There are very few scholars in the history of Greek grammar who have attained the breadth of knowledge across the whole history of the Greek language that Sophocles reached. A Modern Greek speaker, he began his Classical studies early—before his teenage years. By the time Sophocles published A Greek Grammar for the Use of Learners, he had already been studying Greek for nearly twenty-five years. And by the time the first edition of his lexicon was published, Sophocles had fifty years of Greek study under his belt.
With Logos, Sophocles’; extensive knowledge can be accessed more quickly and more efficiently than ever. His grammars and lexicons will easily permit engagement with primary source materials, making it possible to quickly access these exciting tools in a convenient way as you study Greek texts.
On the whole, I know of no elementary grammar which fulfills the demands which are made by the present state of this science more completely than that of Mr.
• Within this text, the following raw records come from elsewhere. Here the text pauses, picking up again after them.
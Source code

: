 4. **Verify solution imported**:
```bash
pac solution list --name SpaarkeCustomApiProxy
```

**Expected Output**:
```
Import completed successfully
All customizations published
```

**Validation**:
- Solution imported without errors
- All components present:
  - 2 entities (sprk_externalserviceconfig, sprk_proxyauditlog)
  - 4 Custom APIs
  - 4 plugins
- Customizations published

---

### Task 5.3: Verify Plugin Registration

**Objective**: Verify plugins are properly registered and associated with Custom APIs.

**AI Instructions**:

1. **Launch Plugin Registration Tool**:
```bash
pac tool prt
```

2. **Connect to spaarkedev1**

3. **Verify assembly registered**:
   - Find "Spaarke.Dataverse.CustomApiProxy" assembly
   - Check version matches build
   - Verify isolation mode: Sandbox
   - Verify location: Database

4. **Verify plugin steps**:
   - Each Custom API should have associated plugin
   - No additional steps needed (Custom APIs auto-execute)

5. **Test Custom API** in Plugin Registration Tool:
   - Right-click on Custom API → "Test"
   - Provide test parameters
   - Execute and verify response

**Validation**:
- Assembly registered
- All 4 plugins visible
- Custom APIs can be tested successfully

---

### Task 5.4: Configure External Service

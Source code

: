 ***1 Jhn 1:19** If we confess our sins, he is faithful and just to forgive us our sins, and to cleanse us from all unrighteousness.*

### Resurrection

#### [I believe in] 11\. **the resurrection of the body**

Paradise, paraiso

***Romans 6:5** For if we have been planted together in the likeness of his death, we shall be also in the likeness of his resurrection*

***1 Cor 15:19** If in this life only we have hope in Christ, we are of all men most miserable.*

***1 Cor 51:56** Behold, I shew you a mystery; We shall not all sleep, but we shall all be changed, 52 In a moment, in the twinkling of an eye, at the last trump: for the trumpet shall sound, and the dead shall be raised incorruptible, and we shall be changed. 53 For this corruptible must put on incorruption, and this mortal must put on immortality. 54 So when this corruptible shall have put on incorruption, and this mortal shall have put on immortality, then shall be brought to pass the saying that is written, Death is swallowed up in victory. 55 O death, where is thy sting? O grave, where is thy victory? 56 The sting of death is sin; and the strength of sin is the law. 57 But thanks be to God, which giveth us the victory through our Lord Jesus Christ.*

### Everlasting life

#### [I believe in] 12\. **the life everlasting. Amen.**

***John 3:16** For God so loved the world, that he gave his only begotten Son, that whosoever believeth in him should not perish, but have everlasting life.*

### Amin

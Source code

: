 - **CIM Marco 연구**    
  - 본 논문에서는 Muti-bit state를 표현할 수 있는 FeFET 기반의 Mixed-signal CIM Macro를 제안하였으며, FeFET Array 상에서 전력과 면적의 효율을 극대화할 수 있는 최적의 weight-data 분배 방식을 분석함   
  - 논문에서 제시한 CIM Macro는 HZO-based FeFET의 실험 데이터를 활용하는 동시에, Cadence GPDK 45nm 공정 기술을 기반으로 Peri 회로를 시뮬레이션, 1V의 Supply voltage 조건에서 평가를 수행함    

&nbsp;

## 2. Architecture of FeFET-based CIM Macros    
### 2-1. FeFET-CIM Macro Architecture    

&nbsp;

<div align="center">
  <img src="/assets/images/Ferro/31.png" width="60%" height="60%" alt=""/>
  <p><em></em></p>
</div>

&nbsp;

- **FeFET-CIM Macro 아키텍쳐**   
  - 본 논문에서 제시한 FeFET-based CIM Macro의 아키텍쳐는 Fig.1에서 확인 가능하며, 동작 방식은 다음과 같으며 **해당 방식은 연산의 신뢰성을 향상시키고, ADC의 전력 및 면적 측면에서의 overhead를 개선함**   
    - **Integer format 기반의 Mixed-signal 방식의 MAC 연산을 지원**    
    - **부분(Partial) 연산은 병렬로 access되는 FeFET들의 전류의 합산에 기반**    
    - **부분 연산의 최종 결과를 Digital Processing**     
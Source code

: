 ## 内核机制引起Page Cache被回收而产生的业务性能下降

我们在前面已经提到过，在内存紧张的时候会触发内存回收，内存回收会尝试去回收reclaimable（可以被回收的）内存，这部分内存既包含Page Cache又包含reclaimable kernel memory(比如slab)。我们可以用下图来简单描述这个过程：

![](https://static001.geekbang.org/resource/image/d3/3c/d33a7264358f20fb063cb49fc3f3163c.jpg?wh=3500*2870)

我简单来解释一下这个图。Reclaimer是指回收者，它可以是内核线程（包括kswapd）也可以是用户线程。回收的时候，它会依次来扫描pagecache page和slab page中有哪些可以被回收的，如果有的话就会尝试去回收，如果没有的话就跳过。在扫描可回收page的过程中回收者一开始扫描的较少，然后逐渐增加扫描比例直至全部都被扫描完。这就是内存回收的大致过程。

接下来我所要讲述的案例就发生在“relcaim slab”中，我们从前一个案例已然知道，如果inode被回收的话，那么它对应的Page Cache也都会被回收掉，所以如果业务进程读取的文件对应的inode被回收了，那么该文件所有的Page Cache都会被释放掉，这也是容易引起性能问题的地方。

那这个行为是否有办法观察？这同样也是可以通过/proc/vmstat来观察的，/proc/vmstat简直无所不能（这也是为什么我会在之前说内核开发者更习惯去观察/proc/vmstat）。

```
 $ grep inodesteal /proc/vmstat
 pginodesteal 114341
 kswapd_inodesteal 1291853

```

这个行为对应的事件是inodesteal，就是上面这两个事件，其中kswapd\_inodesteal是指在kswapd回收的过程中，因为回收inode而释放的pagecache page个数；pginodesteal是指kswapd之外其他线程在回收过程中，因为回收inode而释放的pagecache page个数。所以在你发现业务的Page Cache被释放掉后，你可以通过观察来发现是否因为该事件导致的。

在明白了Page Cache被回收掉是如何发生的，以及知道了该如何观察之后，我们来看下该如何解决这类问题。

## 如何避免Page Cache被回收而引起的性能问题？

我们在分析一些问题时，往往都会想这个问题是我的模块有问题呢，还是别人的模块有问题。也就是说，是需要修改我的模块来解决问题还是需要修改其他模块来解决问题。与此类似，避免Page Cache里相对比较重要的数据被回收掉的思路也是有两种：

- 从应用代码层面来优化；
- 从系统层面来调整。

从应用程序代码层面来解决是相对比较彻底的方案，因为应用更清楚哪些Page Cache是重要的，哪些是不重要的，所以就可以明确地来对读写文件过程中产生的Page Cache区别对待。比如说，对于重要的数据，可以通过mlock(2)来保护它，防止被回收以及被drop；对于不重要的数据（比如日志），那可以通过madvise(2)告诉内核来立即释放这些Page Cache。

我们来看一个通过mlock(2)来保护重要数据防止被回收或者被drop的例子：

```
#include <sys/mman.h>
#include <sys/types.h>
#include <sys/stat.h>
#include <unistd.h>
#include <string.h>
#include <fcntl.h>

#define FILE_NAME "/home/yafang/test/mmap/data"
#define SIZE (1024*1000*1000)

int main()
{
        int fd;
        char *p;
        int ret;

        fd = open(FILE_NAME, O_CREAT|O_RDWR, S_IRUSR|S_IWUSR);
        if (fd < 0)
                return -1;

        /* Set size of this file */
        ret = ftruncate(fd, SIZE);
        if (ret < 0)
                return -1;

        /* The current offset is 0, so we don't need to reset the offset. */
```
Sophocles.
—T. D. Woolsey, Professor of Greek at Yale College
Such a phenomenon as Sophocles is indeed rare in our academic circles, and we feel that it was a privilege to have him among us.
—Daedalus: Proceedings of the American Academy of Arts and Science, Vol. 19
Evangelinus Apostolides Sophocles was born near Thessaly, Greece in March, 1807. During the Greek revolution he lived in Egypt, studying in St. Catherine's Monastery at Mount Sinai. Sophocles moved to the United States in 1829 through the patronage of the American board of commissioners for foreign missions. Between 1840 and 1949, he was a tutor at Harvard, after which he was appointed as assistant professor. In 1860 he was appointed as Professor of Ancient, Byzantine, and Modern Greek. Professor Sophocles published a number of introductory volumes on Modern Greek, but his magnus opus was his lexicon, Greek Lexicon of the Roman and Byzantine Periods, B.C. 146–A.D. 1100. He died on December 17th, 1883.